Your instructions -
A full, exact copy of the listing is needed, with images omitted.

= = =

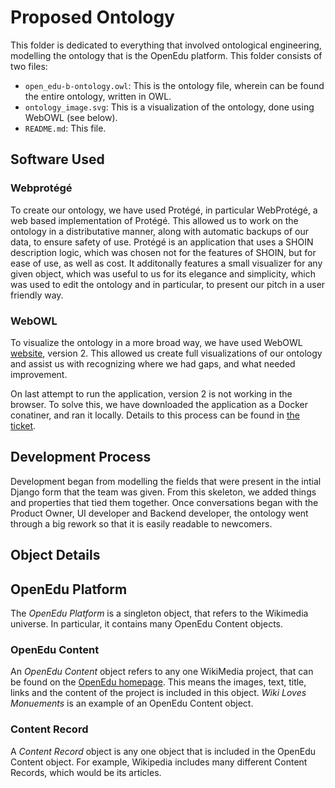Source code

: 

# Proposed Ontology

This folder is dedicated to everything that involved ontological engineering, modelling the ontology that is the OpenEdu platform. This folder consists of two files:
- `open_edu-b-ontology.owl`: This is the ontology file, wherein can be found the entire ontology, written in OWL. 
- `ontology_image.svg`: This is a visualization of the ontology, done using WebOWL (see below). 
- `README.md`: This file. 

## Software Used

### Webprotégé
To create our ontology, we have used Protégé, in particular WebProtégé, a web based implementation of Protégé. This allowed us to work on the ontology in a distributative manner, along with automatic backups of our data, to ensure safety of use. Protégé is an application that uses a SHOIN description logic, which was chosen not for the features of SHOIN, but for ease of use, as well as cost. It additonally features a small visualizer for any given object, which was useful to us for its elegance and simplicity, which was used to edit the ontology and in particular, to present our pitch in a user friendly way. 

### WebOWL
To visualize the ontology in a more broad way, we have used WebOWL [website](http://vowl.visualdataweb.org/webvowl.html), version 2. This allowed us create full visualizations of our ontology and assist us with recognizing where we had gaps, and what needed improvement.

On last attempt to run the application, version 2 is not working in the browser. To solve this, we have downloaded the application as a Docker conatiner, and ran it locally. Details to this process can be found in [the ticket](https://github.com/WomenPlusPlus/deploy-impact-22-openedu-b/issues/68). 

## Development Process

Development began from modelling the fields that were present in the intial Django form that the team was given. From this skeleton, we added things and properties that tied them together. Once conversations began with the Product Owner, UI developer and Backend developer, the ontology went through a big rework so that it is easily readable to newcomers.

## Object Details

## OpenEdu Platform
The *OpenEdu Platform* is a singleton object, that refers to the Wikimedia universe. In particular, it contains many OpenEdu Content objects. 

### OpenEdu Content
An *OpenEdu Content* object refers to any one WikiMedia project, that can be found on the [OpenEdu homepage](https://openedu.ch/en/). This means the images, text, title, links and the content of the project is included in this object. _Wiki Loves Monuements_ is an example of an OpenEdu Content object.

### Content Record
A *Content Record* object is any one object that is included in the OpenEdu Content object. For example, Wikipedia includes many different Content Records, which would be its articles.

###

= = =

Exercise response -
Source code

: 

# Proposed Ontology

This folder is dedicated to everything that involved ontological engineering, modelling the ontology that is the OpenEdu platform. This folder consists of two files:
- `open_edu-b-ontology.owl`: This is the ontology file, wherein can be found the entire ontology, written in OWL. 
- `ontology_image.svg`: This is a visualization of the ontology, done using WebOWL (see below). 
- `README.md`: This file. 

## Software Used

### Webprotégé
To create our ontology, we have used Protégé, in particular WebProtégé, a web based implementation of Protégé. This allowed us to work on the ontology in a distributative manner, along with automatic backups of our data, to ensure safety of use. Protégé is an application that uses a SHOIN description logic, which was chosen not for the features of SHOIN, but for ease of use, as well as cost. It additonally features a small visualizer for any given object, which was useful to us for its elegance and simplicity, which was used to edit the ontology and in particular, to present our pitch in a user friendly way. 

### WebOWL
To visualize the ontology in a more broad way, we have used WebOWL [website](http://vowl.visualdataweb.org/webvowl.html), version 2. This allowed us create full visualizations of our ontology and assist us with recognizing where we had gaps, and what needed improvement.

On last attempt to run the application, version 2 is not working in the browser. To solve this, we have downloaded the application as a Docker conatiner, and ran it locally. Details to this process can be found in [the ticket](https://github.com/WomenPlusPlus/deploy-impact-22-openedu-b/issues/68). 

## Development Process

Development began from modelling the fields that were present in the intial Django form that the team was given. From this skeleton, we added things and properties that tied them together. Once conversations began with the Product Owner, UI developer and Backend developer, the ontology went through a big rework so that it is easily readable to newcomers.

## Object Details

## OpenEdu Platform
The *OpenEdu Platform* is a singleton object, that refers to the Wikimedia universe. In particular, it contains many OpenEdu Content objects. 

### OpenEdu Content
An *OpenEdu Content* object refers to any one WikiMedia project, that can be found on the [OpenEdu homepage](https://openedu.ch/en/). This means the images, text, title, links and the content of the project is included in this object. _Wiki Loves Monuements_ is an example of an OpenEdu Content object.

### Content Record
A *Content Record* object is any one object that is included in the OpenEdu Content object. For example, Wikipedia includes many different Content Records, which would be its articles.

###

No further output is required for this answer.